[[ SOURCE MATERIAL open ]]

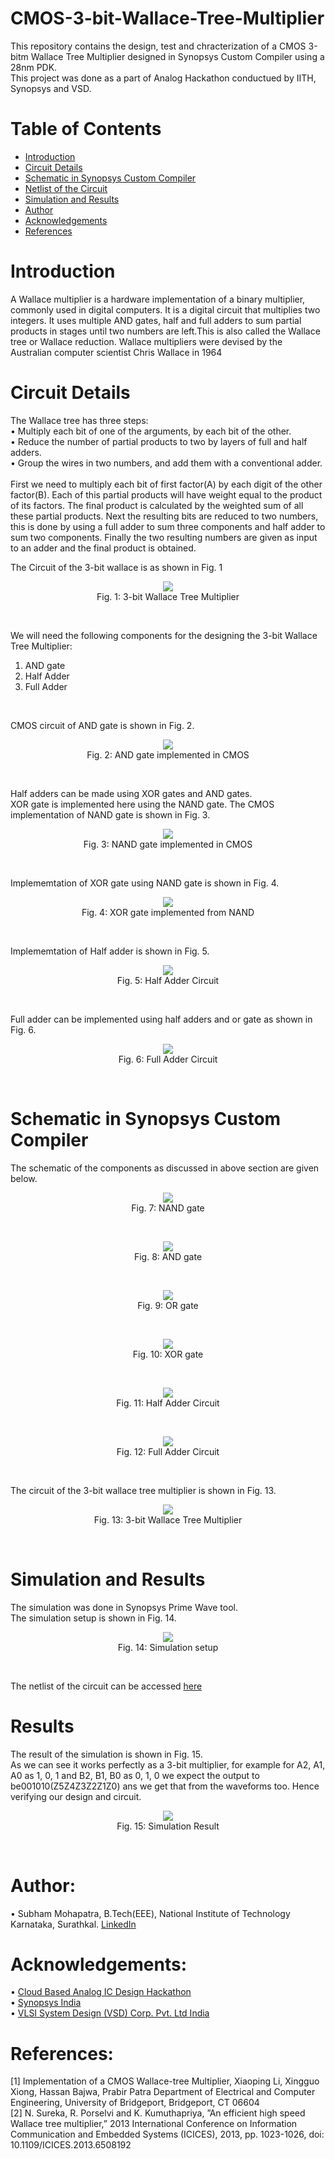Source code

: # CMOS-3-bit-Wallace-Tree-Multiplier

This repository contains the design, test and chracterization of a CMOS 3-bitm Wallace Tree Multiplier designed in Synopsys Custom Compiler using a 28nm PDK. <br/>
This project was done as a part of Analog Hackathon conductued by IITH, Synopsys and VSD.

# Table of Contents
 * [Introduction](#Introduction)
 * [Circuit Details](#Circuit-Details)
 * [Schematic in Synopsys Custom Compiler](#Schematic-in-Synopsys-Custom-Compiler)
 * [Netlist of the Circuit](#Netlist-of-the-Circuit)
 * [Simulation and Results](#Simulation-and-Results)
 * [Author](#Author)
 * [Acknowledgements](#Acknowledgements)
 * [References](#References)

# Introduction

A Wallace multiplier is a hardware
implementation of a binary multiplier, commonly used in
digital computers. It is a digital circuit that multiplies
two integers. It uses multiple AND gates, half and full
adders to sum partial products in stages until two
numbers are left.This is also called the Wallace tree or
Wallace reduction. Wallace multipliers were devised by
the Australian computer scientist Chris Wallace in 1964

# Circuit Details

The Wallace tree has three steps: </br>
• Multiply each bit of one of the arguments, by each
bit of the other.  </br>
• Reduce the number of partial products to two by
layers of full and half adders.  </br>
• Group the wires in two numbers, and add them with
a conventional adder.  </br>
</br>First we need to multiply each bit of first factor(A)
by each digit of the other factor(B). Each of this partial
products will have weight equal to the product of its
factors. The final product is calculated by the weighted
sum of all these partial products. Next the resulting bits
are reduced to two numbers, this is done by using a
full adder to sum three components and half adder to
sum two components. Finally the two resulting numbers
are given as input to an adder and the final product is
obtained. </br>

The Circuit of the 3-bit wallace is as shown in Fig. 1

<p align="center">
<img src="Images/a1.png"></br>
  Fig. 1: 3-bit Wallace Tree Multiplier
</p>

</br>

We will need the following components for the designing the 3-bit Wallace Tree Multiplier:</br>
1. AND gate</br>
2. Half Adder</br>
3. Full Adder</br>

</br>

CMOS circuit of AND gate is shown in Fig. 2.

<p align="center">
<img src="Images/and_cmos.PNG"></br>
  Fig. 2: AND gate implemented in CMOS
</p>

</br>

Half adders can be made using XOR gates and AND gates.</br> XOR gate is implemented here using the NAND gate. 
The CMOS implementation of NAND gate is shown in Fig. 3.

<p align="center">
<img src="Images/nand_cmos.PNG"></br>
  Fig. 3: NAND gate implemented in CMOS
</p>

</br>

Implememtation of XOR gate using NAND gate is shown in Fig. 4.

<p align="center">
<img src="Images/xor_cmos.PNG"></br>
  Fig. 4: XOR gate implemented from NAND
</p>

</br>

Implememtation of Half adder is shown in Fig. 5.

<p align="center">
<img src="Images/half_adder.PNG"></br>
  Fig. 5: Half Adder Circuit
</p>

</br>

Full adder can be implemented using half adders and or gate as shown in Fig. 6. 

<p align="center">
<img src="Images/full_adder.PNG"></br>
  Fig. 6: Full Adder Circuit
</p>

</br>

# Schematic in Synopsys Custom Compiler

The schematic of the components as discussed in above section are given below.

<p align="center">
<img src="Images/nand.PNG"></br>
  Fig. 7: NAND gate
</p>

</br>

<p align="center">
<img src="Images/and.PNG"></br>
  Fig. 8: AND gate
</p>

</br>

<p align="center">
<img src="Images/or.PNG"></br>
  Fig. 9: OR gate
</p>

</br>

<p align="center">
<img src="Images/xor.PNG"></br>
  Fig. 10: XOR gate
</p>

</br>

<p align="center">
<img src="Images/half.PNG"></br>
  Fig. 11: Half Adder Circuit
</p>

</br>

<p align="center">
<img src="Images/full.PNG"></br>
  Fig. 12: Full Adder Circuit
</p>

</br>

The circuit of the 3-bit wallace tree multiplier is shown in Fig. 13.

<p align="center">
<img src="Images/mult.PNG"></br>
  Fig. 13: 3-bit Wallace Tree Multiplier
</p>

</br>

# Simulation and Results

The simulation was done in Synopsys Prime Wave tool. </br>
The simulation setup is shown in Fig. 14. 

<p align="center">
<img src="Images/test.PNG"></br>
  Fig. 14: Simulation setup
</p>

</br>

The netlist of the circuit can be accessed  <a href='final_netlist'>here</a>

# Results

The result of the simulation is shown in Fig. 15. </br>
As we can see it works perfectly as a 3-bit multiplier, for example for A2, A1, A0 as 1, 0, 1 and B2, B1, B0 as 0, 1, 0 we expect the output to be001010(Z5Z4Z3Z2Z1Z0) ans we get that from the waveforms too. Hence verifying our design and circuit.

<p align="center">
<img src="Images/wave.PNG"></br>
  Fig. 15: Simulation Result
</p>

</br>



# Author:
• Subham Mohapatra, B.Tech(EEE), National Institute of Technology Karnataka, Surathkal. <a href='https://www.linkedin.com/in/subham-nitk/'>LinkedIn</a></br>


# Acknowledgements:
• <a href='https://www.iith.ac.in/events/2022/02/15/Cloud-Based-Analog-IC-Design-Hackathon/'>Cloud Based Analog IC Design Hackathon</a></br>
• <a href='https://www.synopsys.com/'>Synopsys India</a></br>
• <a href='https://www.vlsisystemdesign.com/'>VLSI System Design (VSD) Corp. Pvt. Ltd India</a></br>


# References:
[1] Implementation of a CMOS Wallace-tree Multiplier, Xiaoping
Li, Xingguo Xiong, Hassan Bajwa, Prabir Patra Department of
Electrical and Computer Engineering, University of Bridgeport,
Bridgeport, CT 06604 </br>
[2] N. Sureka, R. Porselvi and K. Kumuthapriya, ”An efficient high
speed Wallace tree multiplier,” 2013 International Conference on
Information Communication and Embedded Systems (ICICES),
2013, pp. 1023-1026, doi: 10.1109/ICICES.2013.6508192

[[ SOURCE MATERIAL closed ]]
[[ SOURCE MATERIAL open ]]

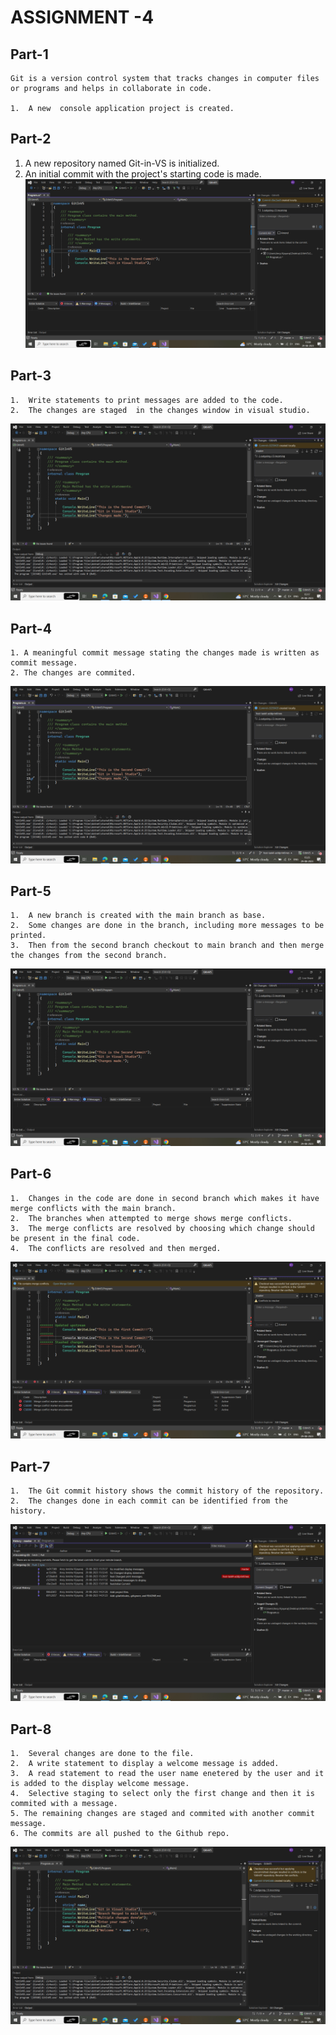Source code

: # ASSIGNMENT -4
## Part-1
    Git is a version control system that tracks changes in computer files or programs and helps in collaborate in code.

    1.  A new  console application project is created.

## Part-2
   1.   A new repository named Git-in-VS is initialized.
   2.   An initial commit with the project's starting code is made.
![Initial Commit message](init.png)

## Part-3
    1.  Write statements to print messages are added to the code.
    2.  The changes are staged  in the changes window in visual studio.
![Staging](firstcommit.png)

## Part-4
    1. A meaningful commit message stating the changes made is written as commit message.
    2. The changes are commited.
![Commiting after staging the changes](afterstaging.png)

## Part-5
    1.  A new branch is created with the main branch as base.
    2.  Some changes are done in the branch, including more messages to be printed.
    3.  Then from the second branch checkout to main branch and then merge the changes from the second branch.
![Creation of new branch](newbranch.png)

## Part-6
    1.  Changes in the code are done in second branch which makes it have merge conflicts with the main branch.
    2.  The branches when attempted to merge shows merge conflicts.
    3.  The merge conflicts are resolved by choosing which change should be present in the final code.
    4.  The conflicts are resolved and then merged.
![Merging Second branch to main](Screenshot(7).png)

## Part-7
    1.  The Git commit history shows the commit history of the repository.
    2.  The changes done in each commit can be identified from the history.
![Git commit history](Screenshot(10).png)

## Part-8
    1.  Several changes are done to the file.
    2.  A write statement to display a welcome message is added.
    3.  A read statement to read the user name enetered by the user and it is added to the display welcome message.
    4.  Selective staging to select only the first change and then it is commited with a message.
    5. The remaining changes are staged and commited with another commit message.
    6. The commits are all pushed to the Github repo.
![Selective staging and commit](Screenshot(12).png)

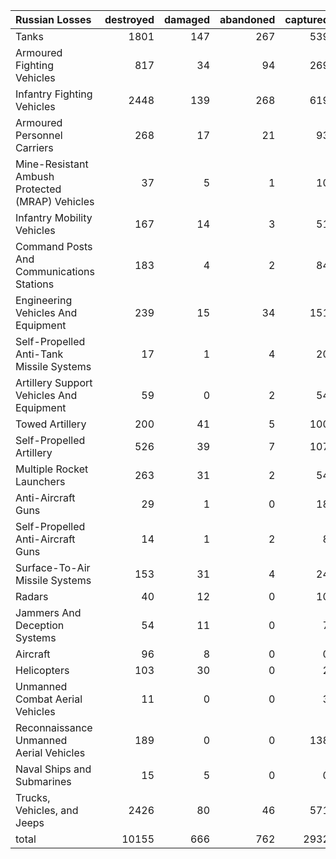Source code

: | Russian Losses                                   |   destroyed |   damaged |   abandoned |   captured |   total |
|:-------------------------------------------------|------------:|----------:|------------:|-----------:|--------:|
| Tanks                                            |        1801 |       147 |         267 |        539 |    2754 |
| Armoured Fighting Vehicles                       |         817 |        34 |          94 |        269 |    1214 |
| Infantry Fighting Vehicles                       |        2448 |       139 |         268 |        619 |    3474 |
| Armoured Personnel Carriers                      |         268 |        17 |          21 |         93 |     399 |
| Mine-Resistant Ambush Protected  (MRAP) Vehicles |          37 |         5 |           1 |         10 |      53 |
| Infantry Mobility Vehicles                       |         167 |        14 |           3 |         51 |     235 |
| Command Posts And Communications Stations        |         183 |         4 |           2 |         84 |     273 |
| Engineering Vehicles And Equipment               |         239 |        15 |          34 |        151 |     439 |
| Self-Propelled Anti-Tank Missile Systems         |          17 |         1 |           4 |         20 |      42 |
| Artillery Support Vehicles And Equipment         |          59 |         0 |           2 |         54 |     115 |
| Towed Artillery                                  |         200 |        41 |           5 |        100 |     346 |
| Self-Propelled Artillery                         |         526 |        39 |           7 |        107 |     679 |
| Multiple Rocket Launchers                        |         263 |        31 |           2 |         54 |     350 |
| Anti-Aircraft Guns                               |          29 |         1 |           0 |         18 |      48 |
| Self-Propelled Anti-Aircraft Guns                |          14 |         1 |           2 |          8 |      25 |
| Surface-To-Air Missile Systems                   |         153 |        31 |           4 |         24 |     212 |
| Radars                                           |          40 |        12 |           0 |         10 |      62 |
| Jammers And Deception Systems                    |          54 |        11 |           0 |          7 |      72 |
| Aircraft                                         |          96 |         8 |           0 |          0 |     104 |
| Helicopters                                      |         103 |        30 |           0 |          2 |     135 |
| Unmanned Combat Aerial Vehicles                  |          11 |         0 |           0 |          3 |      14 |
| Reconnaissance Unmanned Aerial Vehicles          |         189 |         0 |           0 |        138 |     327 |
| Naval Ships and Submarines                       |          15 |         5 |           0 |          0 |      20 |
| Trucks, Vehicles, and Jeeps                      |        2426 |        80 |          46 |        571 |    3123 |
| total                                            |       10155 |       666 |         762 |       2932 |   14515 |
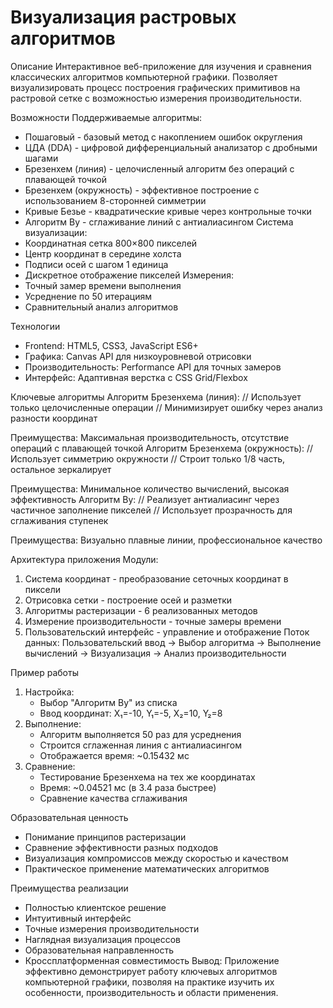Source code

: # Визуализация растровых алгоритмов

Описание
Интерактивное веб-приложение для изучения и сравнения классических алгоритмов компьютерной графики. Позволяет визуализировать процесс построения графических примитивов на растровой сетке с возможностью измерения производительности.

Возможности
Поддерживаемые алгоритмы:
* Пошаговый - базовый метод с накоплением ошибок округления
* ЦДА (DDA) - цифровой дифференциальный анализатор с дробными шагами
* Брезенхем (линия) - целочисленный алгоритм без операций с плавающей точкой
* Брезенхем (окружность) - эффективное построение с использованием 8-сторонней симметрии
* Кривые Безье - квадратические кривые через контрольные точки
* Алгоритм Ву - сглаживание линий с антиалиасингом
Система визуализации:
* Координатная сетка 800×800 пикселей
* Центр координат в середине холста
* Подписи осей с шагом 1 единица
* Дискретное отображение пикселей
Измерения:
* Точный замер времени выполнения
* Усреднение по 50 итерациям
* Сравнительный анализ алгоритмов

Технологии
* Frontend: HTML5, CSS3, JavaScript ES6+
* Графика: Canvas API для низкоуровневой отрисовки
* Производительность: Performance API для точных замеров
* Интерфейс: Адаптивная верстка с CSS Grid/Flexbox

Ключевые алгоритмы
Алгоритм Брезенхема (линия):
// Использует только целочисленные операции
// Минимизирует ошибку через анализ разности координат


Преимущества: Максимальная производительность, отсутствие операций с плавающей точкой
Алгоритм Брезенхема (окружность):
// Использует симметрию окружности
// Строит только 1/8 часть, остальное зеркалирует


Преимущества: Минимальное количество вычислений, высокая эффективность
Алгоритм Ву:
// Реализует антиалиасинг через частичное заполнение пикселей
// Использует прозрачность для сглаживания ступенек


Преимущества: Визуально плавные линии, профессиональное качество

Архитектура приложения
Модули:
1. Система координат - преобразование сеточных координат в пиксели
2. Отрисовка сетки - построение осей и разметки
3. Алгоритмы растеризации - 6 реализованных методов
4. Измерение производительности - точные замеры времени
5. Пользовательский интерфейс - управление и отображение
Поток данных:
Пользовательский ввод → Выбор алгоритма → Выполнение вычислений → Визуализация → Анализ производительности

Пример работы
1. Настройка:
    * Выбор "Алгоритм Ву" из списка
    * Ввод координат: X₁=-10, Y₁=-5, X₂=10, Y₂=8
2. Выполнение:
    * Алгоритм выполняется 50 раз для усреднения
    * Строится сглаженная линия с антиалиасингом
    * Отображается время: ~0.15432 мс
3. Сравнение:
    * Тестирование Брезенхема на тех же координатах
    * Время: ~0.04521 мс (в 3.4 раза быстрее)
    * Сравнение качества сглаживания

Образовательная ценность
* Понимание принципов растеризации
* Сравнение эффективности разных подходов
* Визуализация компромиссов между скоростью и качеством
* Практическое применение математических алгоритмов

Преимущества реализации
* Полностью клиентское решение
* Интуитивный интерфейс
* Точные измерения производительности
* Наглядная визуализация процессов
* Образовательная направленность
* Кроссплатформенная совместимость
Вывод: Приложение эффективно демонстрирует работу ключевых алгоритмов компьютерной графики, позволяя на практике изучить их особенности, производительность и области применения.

[[ SOURCE MATERIAL closed ]]

• WHAT YOU HAVE TO DO: Filter the data, keeping only the lines that contain "окружность".

• ANSWER SPACE:
* Брезенхем (окружность) - эффективное построение с использованием 8-сторонней симметрии
Алгоритм Брезенхема (окружность):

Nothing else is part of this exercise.